(Stored data)
--- START ---

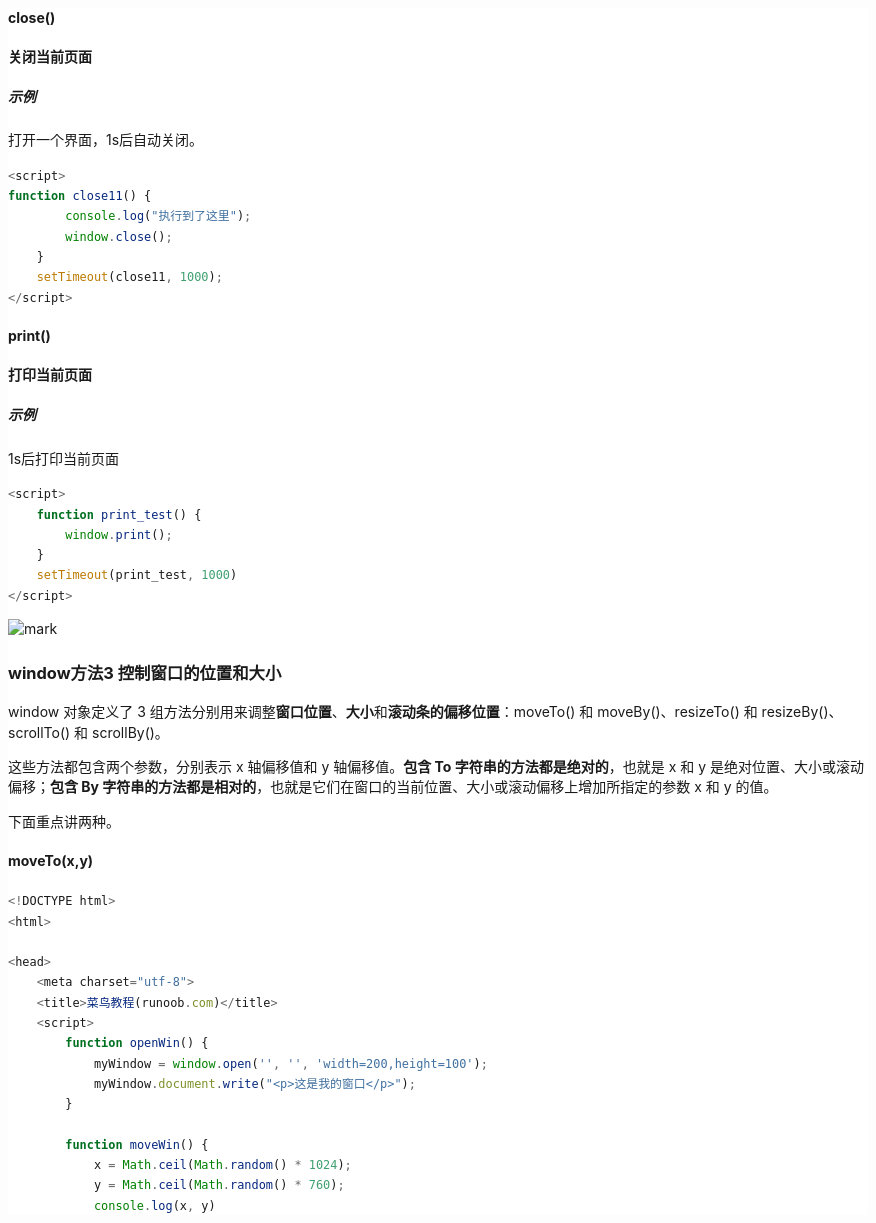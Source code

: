 #### close()

**关闭当前页面**

##### 示例

打开一个界面，1s后自动关闭。

```js
<script>   
function close11() {
        console.log("执行到了这里");
        window.close();
    }
    setTimeout(close11, 1000);
</script>
```

#### print()

**打印当前页面**

##### 示例

1s后打印当前页面

```js
<script>
    function print_test() {
        window.print();
    }
    setTimeout(print_test, 1000)
</script>
```

![mark](http://qiniu.wind-zhou.com/blog/201221/HE32b4diHm.png?imageslim)

### window方法3 控制窗口的位置和大小



window 对象定义了 3 组方法分别用来调整**窗口位置**、**大小**和**滚动条的偏移位置**：moveTo() 和 moveBy()、resizeTo() 和 resizeBy()、scrollTo() 和 scrollBy()。



这些方法都包含两个参数，分别表示 x 轴偏移值和 y 轴偏移值。**包含 To 字符串的方法都是绝对的**，也就是 x 和 y 是绝对位置、大小或滚动偏移；**包含 By 字符串的方法都是相对的**，也就是它们在窗口的当前位置、大小或滚动偏移上增加所指定的参数 x 和 y 的值。

下面重点讲两种。

####  moveTo(x,y)

```js
<!DOCTYPE html>
<html>

<head>
    <meta charset="utf-8">
    <title>菜鸟教程(runoob.com)</title>
    <script>
        function openWin() {
            myWindow = window.open('', '', 'width=200,height=100');
            myWindow.document.write("<p>这是我的窗口</p>");
        }

        function moveWin() {
            x = Math.ceil(Math.random() * 1024);
            y = Math.ceil(Math.random() * 760);
            console.log(x, y)
```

--- END ---

▶ **INSTRUCTIONS TO FOLLOW**:
Lines to set down from above: the line with "打开一个界面，1s后自动关闭。", the line with "window 对象定义了 3", and every line between, each exactly as written.

▶ **EXERCISE RESULT**:
打开一个界面，1s后自动关闭。

```js
<script>   
function close11() {
        console.log("执行到了这里");
        window.close();
    }
    setTimeout(close11, 1000);
</script>
```

#### print()

**打印当前页面**

##### 示例

1s后打印当前页面

```js
<script>
    function print_test() {
        window.print();
    }
    setTimeout(print_test, 1000)
</script>
```

![mark](http://qiniu.wind-zhou.com/blog/201221/HE32b4diHm.png?imageslim)

### window方法3 控制窗口的位置和大小



window 对象定义了 3 组方法分别用来调整**窗口位置**、**大小**和**滚动条的偏移位置**：moveTo() 和 moveBy()、resizeTo() 和 resizeBy()、scrollTo() 和 scrollBy()。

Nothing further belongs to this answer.